I grew up in Manhattan, and for most of my life the tuneful chimes of the Mr. Softee truck have been a regular feature of the warmer months. That creaking melody is probably one of the most familiar tunes I know. It’s consoling and calming and ever so faintly haunting. Jerome Badanes once remarked that he found it very disturbing and would interrupt his work on poems when it came around the corner of his building on the Lower East Side in the early seventies. Someone else said that it sounded like the soundtrack to a person being slowly murdered by a clown. But I like the sound of those chimes, their laziness, the cheaply sweet sound of rainbow sprinkles.
Now Mr. Softee has been included in new, and welcome (fantastic!) legislation proposed by Mayor Bloomberg to crack down on noise pollution. The Mr. Softee jingle may be outlawed. If that is the sacrifice necessary to get rid of car alarms and straight pipe Harleys, it will be worth it. But I’ll be sad to no longer hear it.
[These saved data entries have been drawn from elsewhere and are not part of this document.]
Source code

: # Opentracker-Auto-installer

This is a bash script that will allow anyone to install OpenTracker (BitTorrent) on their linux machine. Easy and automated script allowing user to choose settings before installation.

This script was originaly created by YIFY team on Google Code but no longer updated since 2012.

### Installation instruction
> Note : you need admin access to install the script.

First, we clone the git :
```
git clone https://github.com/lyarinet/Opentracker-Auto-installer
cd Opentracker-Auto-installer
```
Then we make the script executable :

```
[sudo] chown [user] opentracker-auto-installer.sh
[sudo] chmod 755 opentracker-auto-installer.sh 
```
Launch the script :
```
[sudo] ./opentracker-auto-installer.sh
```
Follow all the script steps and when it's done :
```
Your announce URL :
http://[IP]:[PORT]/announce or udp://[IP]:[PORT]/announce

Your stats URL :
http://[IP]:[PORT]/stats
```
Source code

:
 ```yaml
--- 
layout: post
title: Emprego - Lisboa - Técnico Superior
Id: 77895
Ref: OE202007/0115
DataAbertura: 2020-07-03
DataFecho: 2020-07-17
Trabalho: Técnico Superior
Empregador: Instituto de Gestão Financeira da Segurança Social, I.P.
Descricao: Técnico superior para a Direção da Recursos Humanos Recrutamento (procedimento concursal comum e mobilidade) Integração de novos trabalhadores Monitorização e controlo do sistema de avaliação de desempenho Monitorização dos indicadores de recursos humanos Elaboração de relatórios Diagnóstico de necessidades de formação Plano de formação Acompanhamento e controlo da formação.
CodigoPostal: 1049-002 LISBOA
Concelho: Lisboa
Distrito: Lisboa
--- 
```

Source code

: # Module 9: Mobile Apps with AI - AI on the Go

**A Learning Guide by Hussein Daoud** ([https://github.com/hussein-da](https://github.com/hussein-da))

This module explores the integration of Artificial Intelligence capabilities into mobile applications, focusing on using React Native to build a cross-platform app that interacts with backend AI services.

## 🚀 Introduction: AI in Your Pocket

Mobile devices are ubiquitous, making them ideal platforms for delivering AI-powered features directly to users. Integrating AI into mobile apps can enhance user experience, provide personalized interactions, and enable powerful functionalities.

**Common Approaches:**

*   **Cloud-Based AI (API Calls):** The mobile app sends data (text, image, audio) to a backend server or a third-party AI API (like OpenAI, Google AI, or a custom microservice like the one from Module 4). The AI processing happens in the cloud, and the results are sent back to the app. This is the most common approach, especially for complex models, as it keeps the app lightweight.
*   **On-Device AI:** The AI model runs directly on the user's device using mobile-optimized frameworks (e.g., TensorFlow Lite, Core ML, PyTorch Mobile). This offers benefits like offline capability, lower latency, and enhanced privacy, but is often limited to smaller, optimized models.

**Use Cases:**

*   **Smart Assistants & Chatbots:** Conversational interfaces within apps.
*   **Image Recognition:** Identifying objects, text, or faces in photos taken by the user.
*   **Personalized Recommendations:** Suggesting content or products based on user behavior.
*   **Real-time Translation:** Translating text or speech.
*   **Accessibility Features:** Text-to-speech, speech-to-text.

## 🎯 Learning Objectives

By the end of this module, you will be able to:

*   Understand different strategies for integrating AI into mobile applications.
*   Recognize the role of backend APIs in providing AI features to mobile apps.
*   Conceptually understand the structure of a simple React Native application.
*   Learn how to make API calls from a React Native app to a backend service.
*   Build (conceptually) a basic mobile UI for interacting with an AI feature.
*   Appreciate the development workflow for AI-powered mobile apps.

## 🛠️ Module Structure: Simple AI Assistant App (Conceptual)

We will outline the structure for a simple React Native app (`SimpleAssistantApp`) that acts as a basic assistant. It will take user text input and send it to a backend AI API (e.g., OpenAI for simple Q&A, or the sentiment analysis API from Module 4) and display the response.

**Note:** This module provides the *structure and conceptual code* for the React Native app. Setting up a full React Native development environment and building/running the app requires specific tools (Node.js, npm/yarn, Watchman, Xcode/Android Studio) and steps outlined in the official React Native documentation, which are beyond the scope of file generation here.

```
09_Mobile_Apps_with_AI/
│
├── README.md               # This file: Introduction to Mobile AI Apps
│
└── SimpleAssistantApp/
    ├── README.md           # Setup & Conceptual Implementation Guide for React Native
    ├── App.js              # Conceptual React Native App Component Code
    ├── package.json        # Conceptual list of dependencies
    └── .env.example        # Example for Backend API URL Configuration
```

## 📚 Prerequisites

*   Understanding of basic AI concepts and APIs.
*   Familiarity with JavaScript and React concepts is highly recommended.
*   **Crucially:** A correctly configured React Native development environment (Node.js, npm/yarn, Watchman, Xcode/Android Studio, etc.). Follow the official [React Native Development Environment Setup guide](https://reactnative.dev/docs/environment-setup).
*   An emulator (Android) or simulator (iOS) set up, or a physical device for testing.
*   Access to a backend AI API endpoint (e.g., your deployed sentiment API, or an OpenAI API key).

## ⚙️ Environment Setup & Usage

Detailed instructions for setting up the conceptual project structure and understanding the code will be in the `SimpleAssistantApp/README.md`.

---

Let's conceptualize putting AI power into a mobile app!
Some time ago, in 1994, I tracked down the owner and operator of Mr. Softee, William Conway, and asked some questions about the origin of the company in general and that melody particular. Conway’s voice was rough and raspy. He spoke on the phone from Philadelphia, and after a while I realized he sounded quite a bit like another major figure on the ice cream scene: The guy from Caravelle, makers of the Cookie-Puss.
Thomas Beller: What is the background of Mister Softee?
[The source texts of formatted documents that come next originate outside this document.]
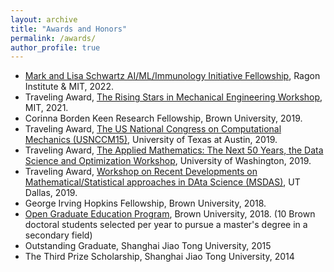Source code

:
 ```yaml
---
layout: archive
title: "Awards and Honors"
permalink: /awards/
author_profile: true
---
```

- [Mark and Lisa Schwartz AI/ML/Immunology Initiative Fellowship](https://ragoninstitute.org/get-involved/fellowships/), Ragon Institute & MIT, 2022.
- Traveling Award, [The Rising Stars in Mechanical Engineering Workshop](https://risingstarsme.mit.edu/), MIT, 2021.
- Corinna Borden Keen Research Fellowship, Brown University, 2019.
- Traveling Award, [The US National Congress on Computational Mechanics (USNCCM15)](http://15.usnccm.org/), University of Texas at Austin, 2019.
- Traveling Award, [The Applied Mathematics: The Next 50 Years, the Data Science and Optimization Workshop](https://depts.washington.edu/amath/amath50/), University of Washington, 2019.
- Traveling Award, [Workshop on Recent Developments on Mathematical/Statistical approaches in DAta Science (MSDAS)](https://sites.google.com/site/utd2019workshop/home?authuser=0), UT Dallas, 2019.
- George Irving Hopkins Fellowship, Brown University, 2018.
- [Open Graduate Education Program](https://www.brown.edu/academics/gradschool/opengraduateeducation), Brown University, 2018. (10 Brown doctoral students selected per year to pursue a master's degree in a secondary field)
- Outstanding Graduate, Shanghai Jiao Tong University, 2015
- The Third Prize Scholarship, Shanghai Jiao Tong University, 2014
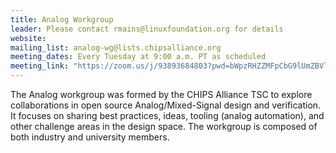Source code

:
 ```yaml
---
title: Analog Workgroup
leader: Please contact rmains@linuxfoundation.org for details
website:
mailing_list: analog-wg@lists.chipsalliance.org
meeting_dates: Every Tuesday at 9:00 a.m. PT as scheduled
meeting_link: "https://zoom.us/j/93893684803?pwd=bWpzRHZZMFpCbG9lUmZBVld4VFFqUT09 (passcode: analog)"
---
```


The Analog workgroup was formed by the CHIPS Alliance TSC to explore collaborations in open source Analog/Mixed-Signal design and verification. It focuses on sharing best practices, ideas, tooling (analog automation), and other challenge areas in the design space. The workgroup is composed of both industry and university members.
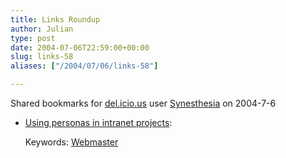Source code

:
```yaml
---
title: Links Roundup
author: Julian
type: post
date: 2004-07-06T22:59:00+00:00
slug: links-58 
aliases: ["/2004/07/06/links-58"]

---
```

Shared bookmarks for [del.icio.us][1] user  [Synesthesia][2] on 2004-7-6

  * [Using personas in intranet projects][3]:
   
    Keywords: [Webmaster][4]

 [1]: https://del.icio.us/
 [2]: https://del.icio.us/synesthesia
 [3]: https://www.intranetfocus.com/blog/archives/000147.html "https://www.intranetfocus.com/blog/archives/000147.html"
 [4]: https://del.icio.us/synesthesia/Webmaster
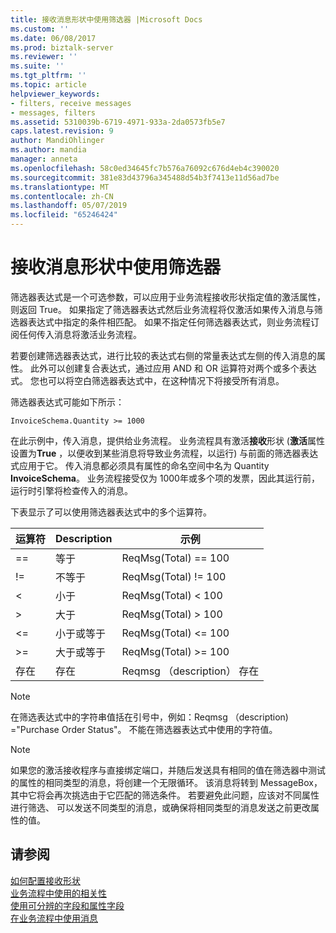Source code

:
 ```yaml
---
title: 接收消息形状中使用筛选器 |Microsoft Docs
ms.custom: ''
ms.date: 06/08/2017
ms.prod: biztalk-server
ms.reviewer: ''
ms.suite: ''
ms.tgt_pltfrm: ''
ms.topic: article
helpviewer_keywords:
- filters, receive messages
- messages, filters
ms.assetid: 5310039b-6719-4971-933a-2da0573fb5e7
caps.latest.revision: 9
author: MandiOhlinger
ms.author: mandia
manager: anneta
ms.openlocfilehash: 58c0ed34645fc7b576a76092c676d4eb4c390020
ms.sourcegitcommit: 381e83d43796a345488d54b3f7413e11d56ad7be
ms.translationtype: MT
ms.contentlocale: zh-CN
ms.lasthandoff: 05/07/2019
ms.locfileid: "65246424"
---
```

# <a name="using-filters-with-the-receive-message-shape"></a>接收消息形状中使用筛选器
筛选器表达式是一个可选参数，可以应用于业务流程接收形状指定值的激活属性，则返回 True。 如果指定了筛选器表达式然后业务流程将仅激活如果传入消息与筛选器表达式中指定的条件相匹配。 如果不指定任何筛选器表达式，则业务流程订阅任何传入消息将激活业务流程。  
  
 若要创建筛选器表达式，进行比较的表达式右侧的常量表达式左侧的传入消息的属性。 此外可以创建复合表达式，通过应用 AND 和 OR 运算符对两个或多个表达式。 您也可以将空白筛选器表达式中，在这种情况下将接受所有消息。  
  
 筛选器表达式可能如下所示：  
  
```  
InvoiceSchema.Quantity >= 1000  
```  
  
 在此示例中，传入消息，提供给业务流程。 业务流程具有激活**接收**形状 (**激活**属性设置为**True** ，以便收到某些消息将导致业务流程，以运行) 与前面的筛选器表达式应用于它。 传入消息都必须具有属性的命名空间中名为 Quantity **InvoiceSchema**。 业务流程接受仅为 1000年或多个项的发票，因此其运行前，运行时引擎将检查传入的消息。  
  
 下表显示了可以使用筛选器表达式中的多个运算符。  
  
|运算符|Description|示例|  
|--------------|-----------------|-------------|  
|==|等于|ReqMsg(Total) == 100|  
|!=|不等于|ReqMsg(Total) != 100|  
|<|小于|ReqMsg(Total) \< 100|  
|>|大于|ReqMsg(Total) > 100|  
|<=|小于或等于|ReqMsg(Total) \<= 100|  
|>=|大于或等于|ReqMsg(Total) >= 100|  
|存在|存在|Reqmsg （description） 存在|  
  
> [!NOTE]
>  在筛选表达式中的字符串值括在引号中，例如：Reqmsg （description) ="Purchase Order Status"。 不能在筛选器表达式中使用的字符值。  
  
> [!NOTE]
>  如果您的激活接收程序与直接绑定端口，并随后发送具有相同的值在筛选器中测试的属性的相同类型的消息，将创建一个无限循环。 该消息将转到 MessageBox，其中它将会再次挑选由于它匹配的筛选条件。 若要避免此问题，应该对不同属性进行筛选、 可以发送不同类型的消息，或确保将相同类型的消息发送之前更改属性的值。  
  
## <a name="see-also"></a>请参阅  
 [如何配置接收形状](../core/how-to-configure-the-receive-shape.md)   
 [业务流程中使用的相关性](../core/using-correlations-in-orchestrations.md)   
 [使用可分辨的字段和属性字段](../core/using-distinguished-fields-and-property-fields.md)   
 [在业务流程中使用消息](../core/using-messages-in-orchestrations.md)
William Conway: We started the company in 1956 in Philly, me and my brother James. At one time we were in about twenty-eight states. Now we are in eleven, from CT to VA. I was in accounting and insurance. It was one truck to start in 1956. But in 1960, we really had a big year. We build our own trucks and we had the biggest demand for trucks that year. We are strictly a franchise and so people wanted to get into the franchise. We used to have a music box and it just played Yankee Doodle Dandy and this and that. It’s a music box in the center of the dashboard, which is run off twelve volt batteries. We used to have a big music box, which was not only cumbersome but broke down a lot.
TB: What about that melody you have now?
WC: We get a lot a lot of comments on that song. People say when they hear that meoldy they know spring time is here.
TB: Is Mr. Softee unique?
WC: As far as soft ice cream, we were the first ice cream truck. Hard ice cream, popsicles and all that, they’ve been around for years.
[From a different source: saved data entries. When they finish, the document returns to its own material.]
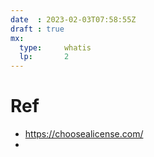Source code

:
 ```yaml
---
date  : 2023-02-03T07:58:55Z
draft : true
mx:  
  type:     whatis
  lp:       2
---
```



# Ref
- https://choosealicense.com/
- 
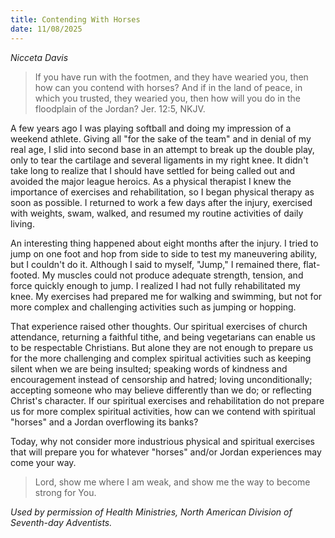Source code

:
```yaml
---
title: Contending With Horses
date: 11/08/2025
---
```


_Nicceta Davis_

> <p></p>
> If you have run with the footmen, and they have wearied you, then how can you contend with horses? And if in the land of peace, in which you trusted, they wearied you, then how will you do in the floodplain of the Jordan? Jer. 12:5, NKJV.

A few years ago I was playing softball and doing my impression of a weekend athlete. Giving all "for the sake of the team" and in denial of my real age, I slid into second base in an attempt to break up the double play, only to tear the cartilage and several ligaments in my right knee. It didn't take long to realize that I should have settled for being called out and avoided the major league heroics. As a physical therapist I knew the importance of exercises and rehabilitation, so I began physical therapy as soon as possible. I returned to work a few days after the injury, exercised with weights, swam, walked, and resumed my routine activities of daily living.

An interesting thing happened about eight months after the injury. I tried to jump on one foot and hop from side to side to test my maneuvering ability, but I couldn't do it. Although I said to myself, "Jump," I remained there, flat-footed. My muscles could not produce adequate strength, tension, and force quickly enough to jump. I realized I had not fully rehabilitated my knee. My exercises had prepared me for walking and swimming, but not for more complex and challenging activities such as jumping or hopping.

That experience raised other thoughts. Our spiritual exercises of church attendance, returning a faithful tithe, and being vegetarians can enable us to be respectable Christians. But alone they are not enough to prepare us for the more challenging and complex spiritual activities such as keeping silent when we are being insulted; speaking words of kindness and encouragement instead of censorship and hatred; loving unconditionally; accepting someone who may believe differently than we do; or reflecting Christ's character. If our spiritual exercises and rehabilitation do not prepare us for more complex spiritual activities, how can we contend with spiritual "horses" and a Jordan overflowing its banks?

Today, why not consider more industrious physical and spiritual exercises that will prepare you for whatever "horses" and/or Jordan experiences may come your way.

> <callout></callout>
> Lord, show me where I am weak, and show me the way to become strong for You.

_Used by permission of Health Ministries, North American Division of Seventh-day Adventists._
TB: How do your plan a driver’s route?
WC: He develops stops and he should try and hit the same stops each time. There might be three stops on a block or they might only one.
TB: What are the customers like?
WC: It’s really a game of patience, especially with children. They’re the one’s that like ice cream. They can start saying, “I want this, I want that. I want Rainbow. No, I want chocolate.”